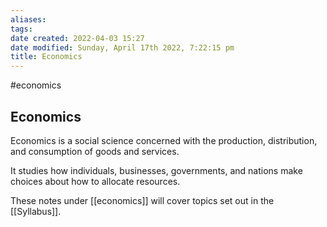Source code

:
```yaml
---
aliases: 
tags: 
date created: 2022-04-03 15:27
date modified: Sunday, April 17th 2022, 7:22:15 pm
title: Economics
---
```

#economics

## Economics

Economics is a social science concerned with the production, distribution, and consumption of goods and services.

It studies how individuals, businesses, governments, and nations make choices about how to allocate resources.

These notes under [[economics]] will cover topics set out in the [[Syllabus]].
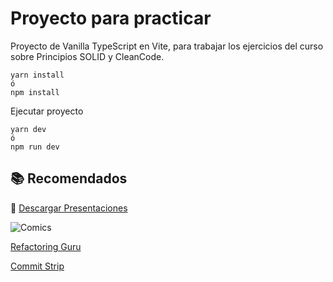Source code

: # Proyecto para practicar

Proyecto de Vanilla TypeScript en Vite, para trabajar los ejercicios del curso sobre Principios SOLID y CleanCode.

```
yarn install
ó
npm install
```

Ejecutar proyecto
```
yarn dev
ó
npm run dev
```

## 📚 Recomendados

📄 [Descargar Presentaciones](./docs/Presentaciones.pdf)

![Comics](http://www.osnews.com/images/comics/wtfm.jpg)

[Refactoring Guru](https://refactoring.guru/)

[Commit Strip](https://www.commitstrip.com/en/?)

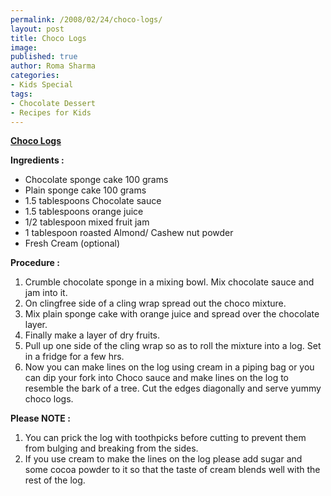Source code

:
 ```yaml
--- 
permalink: /2008/02/24/choco-logs/
layout: post
title: Choco Logs
image: 
published: true
author: Roma Sharma
categories: 
- Kids Special
tags:
- Chocolate Dessert
- Recipes for Kids
---
```

<u><b>Choco Logs</b></u>

<b>Ingredients :</b>
<ul>
	<li>Chocolate sponge cake 100 grams</li>
	<li>Plain sponge cake 100 grams</li>
	<li>1.5 tablespoons Chocolate sauce</li>
	<li>1.5 tablespoons orange juice</li>
	<li>1/2 tablespoon mixed fruit jam</li>
	<li>1 tablespoon roasted Almond/ Cashew nut powder</li>
	<li>Fresh Cream (optional)</li>
</ul>
<b>Procedure :</b>
<ol>
	<li>Crumble chocolate sponge in a mixing bowl. Mix chocolate sauce and jam into it.</li>
	<li>On clingfree side of a cling wrap spread out the choco mixture.</li>
	<li>Mix plain sponge cake with orange juice and spread over the chocolate layer.</li>
	<li>Finally make a layer of dry fruits.</li>
	<li>Pull up one side of the cling wrap so as to roll the mixture into a log. Set in a fridge for a few hrs.</li>
	<li>Now you can make lines on the log using cream in a piping bag or you can dip your fork into Choco sauce and make lines on the log to resemble the bark of a tree. Cut the edges diagonally and serve yummy choco logs.</li>
</ol>
<b> Please NOTE :</b>
<ol>
	<li>You can prick the log with toothpicks before cutting to prevent them from bulging and breaking from the sides.</li>
	<li>If you use cream to make the lines on the log please add sugar and some cocoa powder to it so that the taste of cream blends well with the rest of the log.</li>
</ol>
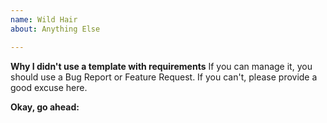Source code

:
```yaml
---
name: Wild Hair
about: Anything Else

---
```


**Why I didn't use a template with requirements**
If you can manage it, you should use a Bug Report or Feature Request. If you can't, please provide a good excuse here.

**Okay, go ahead:**
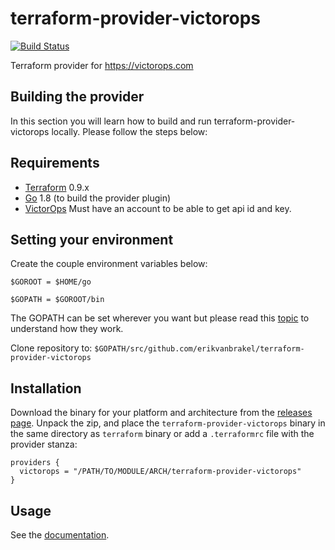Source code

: # terraform-provider-victorops

[![Build Status](https://travis-ci.org/erikvanbrakel/terraform-provider-victorops.svg?branch=master)](https://travis-ci.org/erikvanbrakel/terraform-provider-victorops)

Terraform provider for https://victorops.com


## Building the provider

In this section you will learn how to build and run terraform-provider-victorops
locally. Please follow the steps below:

Requirements
------------

 - [Terraform] 0.9.x
 - [Go] 1.8 (to build the provider plugin)
 - [VictorOps] Must have an account to be able to
   get api id and key.

Setting your environment
---------------------
Create the couple environment variables below:

`$GOROOT = $HOME/go`

`$GOPATH = $GOROOT/bin`

The GOPATH can be set wherever you want but please read this [topic][0]
to understand how they work.

Clone repository to: `$GOPATH/src/github.com/erikvanbrakel/terraform-provider-victorops`

## Installation
Download the binary for your platform and architecture from the [releases page].
Unpack the zip, and place the `terraform-provider-victorops` binary in the same
directory as `terraform` binary or add a `.terraformrc` file with the provider
stanza:

```hcl
providers {
  victorops = "/PATH/TO/MODULE/ARCH/terraform-provider-victorops"
}
```

## Usage
See the [documentation].

[VictorOps]: https://victorops.com/pricing
[Go]: https://golang.org/doc/install
[Terraform]: https://www.terraform.io/downloads.html
[documentation]: docs/README.md
[releases page]: https://github.com/erikvanbrakel/terraform-provider-victorops/releases

[0]: https://stackoverflow.com/questions/7970390/what-should-be-the-values-of-gopath-and-goroot
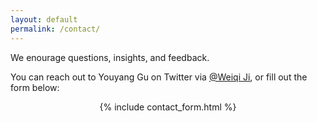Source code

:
 ```yaml
---
layout: default
permalink: /contact/
---
```


We enourage questions, insights, and feedback.

You can reach out to Youyang Gu on Twitter via [@Weiqi Ji](https://twitter.com/hellocombustion), or fill out the form below:

<p align="center">
 {% include contact_form.html %}
</p>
▬▬▬▬▬▬
**Task to complete**. Only the lines above starting at the line that holds "Proyecto de Vanilla" and ending at the line that holds "## 📚 Recomendados" are to be repeated, exactly and in full.

**Answer to this exercise**.
Proyecto de Vanilla TypeScript en Vite, para trabajar los ejercicios del curso sobre Principios SOLID y CleanCode.

```
yarn install
ó
npm install
```

Ejecutar proyecto
```
yarn dev
ó
npm run dev
```

## 📚 Recomendados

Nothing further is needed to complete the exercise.